Democrats — and especially organized labor groups — have cast the Wisconsin recall elections as a sign that they retain significant political power and are more than willing to fight when they think Republicans have overreached.

This is a big story that is happening at the state level. It might be worth sending a few bucks to the Republican state senators.

A closer look at the budget deal

Here’s a good article in the Wall Street Journal about the budget deal struck by the House, Senate and White House on the weekend.

Excerpt:

The big picture is that the deal is a victory for the cause of smaller government, arguably the biggest since welfare reform in 1996. Most bipartisan budget deals trade tax increases that are immediate for spending cuts that turn out to be fictional. This one includes no immediate tax increases, despite President Obama’s demand as recently as last Monday. The immediate spending cuts are real, if smaller than we’d prefer, and the longer-term cuts could be real if Republicans hold Congress and continue to enforce the deal’s spending caps.

The framework (we haven’t seen all the details) calls for an initial step of some $900 billion in domestic discretionary cuts over 10 years from the Congressional Budget Office (CBO) baseline puffed up by recent spending. If the cuts hold, this would go some way to erasing the fiscal damage from the Obama-Nancy Pelosi stimulus.

[…]The second phase of the deal is less clear cut, though it also could turn out to shrink Leviathan. Party leaders in both houses of Congress will each appoint three Members to a special committee that will recommend another round of deficit reduction of between $1.2 trillion and $1.5 trillion, also over 10 years. Their mandate is broad, and we’re told very little is off the table, but at least seven of the 12 Members would have to agree on a package to force an up-or-down vote in Congress.

If the committee can’t agree on enough deficit reduction, then automatic spending cuts would ensue to make up the difference to reach the $1.2 trillion minimum deficit-reduction target. One key point is that the committee’s failure to agree would not automatically “trigger” (in Beltway parlance) revenue increases, as the White House was insisting on as recently as this weekend. That would have guaranteed that Democrats would never agree to enough cuts, and Republicans were right to resist.

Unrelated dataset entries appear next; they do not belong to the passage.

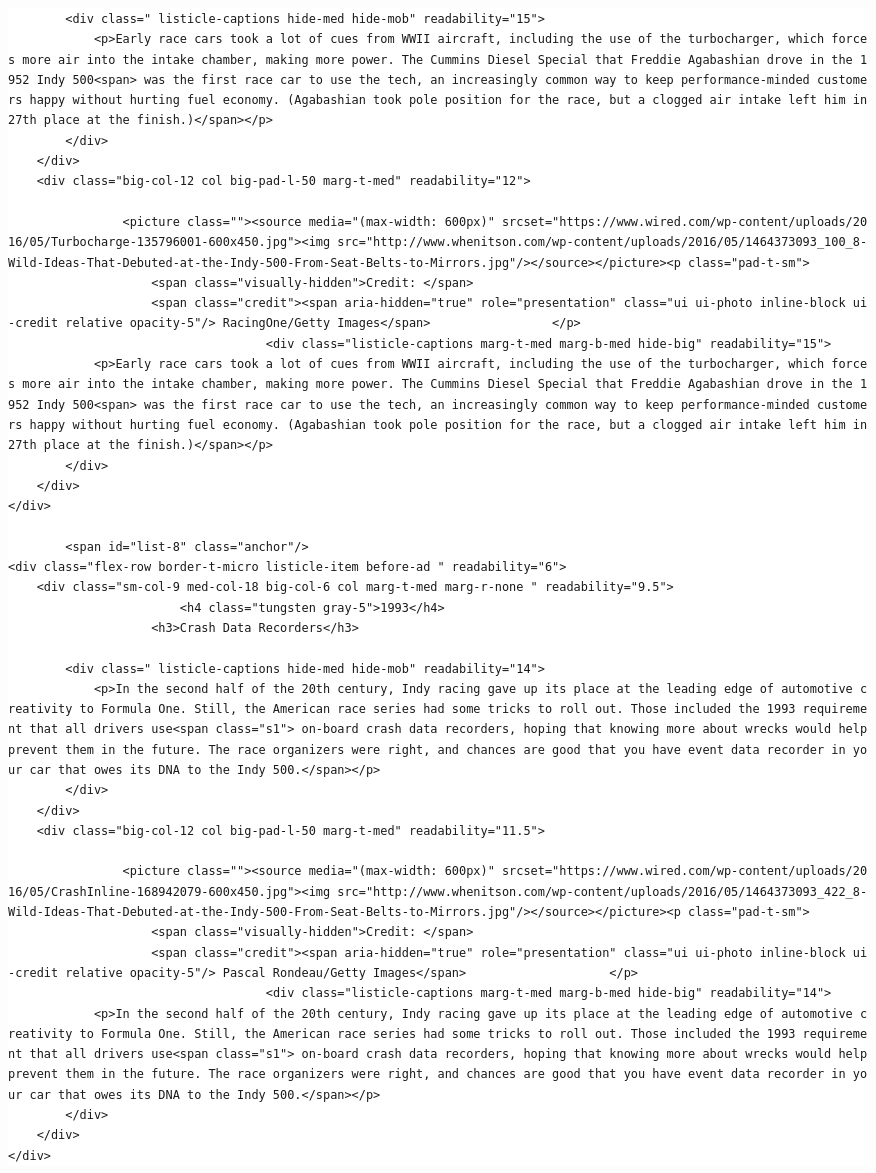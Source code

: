			<div class=" listicle-captions hide-med hide-mob" readability="15">
				<p>Early race cars took a lot of cues from WWII aircraft, including the use of the turbocharger, which forces more air into the intake chamber, making more power. The Cummins Diesel Special that Freddie Agabashian drove in the 1952 Indy 500<span> was the first race car to use the tech, an increasingly common way to keep performance-minded customers happy without hurting fuel economy. (Agabashian took pole position for the race, but a clogged air intake left him in 27th place at the finish.)</span></p>
			</div>
		</div>
		<div class="big-col-12 col big-pad-l-50 marg-t-med" readability="12">

					<picture class=""><source media="(max-width: 600px)" srcset="https://www.wired.com/wp-content/uploads/2016/05/Turbocharge-135796001-600x450.jpg"><img src="http://www.whenitson.com/wp-content/uploads/2016/05/1464373093_100_8-Wild-Ideas-That-Debuted-at-the-Indy-500-From-Seat-Belts-to-Mirrors.jpg"/></source></picture><p class="pad-t-sm">
						<span class="visually-hidden">Credit: </span>
						<span class="credit"><span aria-hidden="true" role="presentation" class="ui ui-photo inline-block ui-credit relative opacity-5"/> RacingOne/Getty Images</span>					</p>
										<div class="listicle-captions marg-t-med marg-b-med hide-big" readability="15">
				<p>Early race cars took a lot of cues from WWII aircraft, including the use of the turbocharger, which forces more air into the intake chamber, making more power. The Cummins Diesel Special that Freddie Agabashian drove in the 1952 Indy 500<span> was the first race car to use the tech, an increasingly common way to keep performance-minded customers happy without hurting fuel economy. (Agabashian took pole position for the race, but a clogged air intake left him in 27th place at the finish.)</span></p>
			</div>
		</div>
	</div>

			<span id="list-8" class="anchor"/>
	<div class="flex-row border-t-micro listicle-item before-ad " readability="6">
		<div class="sm-col-9 med-col-18 big-col-6 col marg-t-med marg-r-none " readability="9.5">
							<h4 class="tungsten gray-5">1993</h4>
						<h3>Crash Data Recorders</h3>
			
			<div class=" listicle-captions hide-med hide-mob" readability="14">
				<p>In the second half of the 20th century, Indy racing gave up its place at the leading edge of automotive creativity to Formula One. Still, the American race series had some tricks to roll out. Those included the 1993 requirement that all drivers use<span class="s1"> on-board crash data recorders, hoping that knowing more about wrecks would help prevent them in the future. The race organizers were right, and chances are good that you have event data recorder in your car that owes its DNA to the Indy 500.</span></p>
			</div>
		</div>
		<div class="big-col-12 col big-pad-l-50 marg-t-med" readability="11.5">

					<picture class=""><source media="(max-width: 600px)" srcset="https://www.wired.com/wp-content/uploads/2016/05/CrashInline-168942079-600x450.jpg"><img src="http://www.whenitson.com/wp-content/uploads/2016/05/1464373093_422_8-Wild-Ideas-That-Debuted-at-the-Indy-500-From-Seat-Belts-to-Mirrors.jpg"/></source></picture><p class="pad-t-sm">
						<span class="visually-hidden">Credit: </span>
						<span class="credit"><span aria-hidden="true" role="presentation" class="ui ui-photo inline-block ui-credit relative opacity-5"/> Pascal Rondeau/Getty Images</span>					</p>
										<div class="listicle-captions marg-t-med marg-b-med hide-big" readability="14">
				<p>In the second half of the 20th century, Indy racing gave up its place at the leading edge of automotive creativity to Formula One. Still, the American race series had some tricks to roll out. Those included the 1993 requirement that all drivers use<span class="s1"> on-board crash data recorders, hoping that knowing more about wrecks would help prevent them in the future. The race organizers were right, and chances are good that you have event data recorder in your car that owes its DNA to the Indy 500.</span></p>
			</div>
		</div>
	</div>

Instead the automatic cuts would be divided equally between defense and nondefense. So, for example, if the committee agrees to deficit reduction of only $600 billion, then another $300 billion would be cut automatically from defense and domestic accounts (excluding Medicare beneficiaries) to reach at least $1.2 trillion.

One reason to think tax increases are unlikely, however, is that the 12-Member committee will operate from CBO’s baseline that assumes that the Bush tax rates expire in 2013. CBO assumes that taxes will rise by $3.5 trillion over the next decade, including huge increases for middle-class earners. Since any elimination of those tax increases would increase the deficit under CBO’s math, the strong incentive for the Members will be to avoid the tax issue. This increases the political incentive for deficit reduction to come from spending cuts.

Mr. Obama’s biggest gain in the deal is that he gets his highest priority of not having to repeat this debt-limit fight again before the 2012 election. The deal stipulates that the debt ceiling will rise automatically by $900 billion this year, and at least $1.2 trillion next year, unless two-thirds of Congress disapproves it. Congress will not do so.

I don’t like the deal because I wanted Obama to have to face this problem with this again in May of 2012, but it may be the best deal we could get with control of only the House.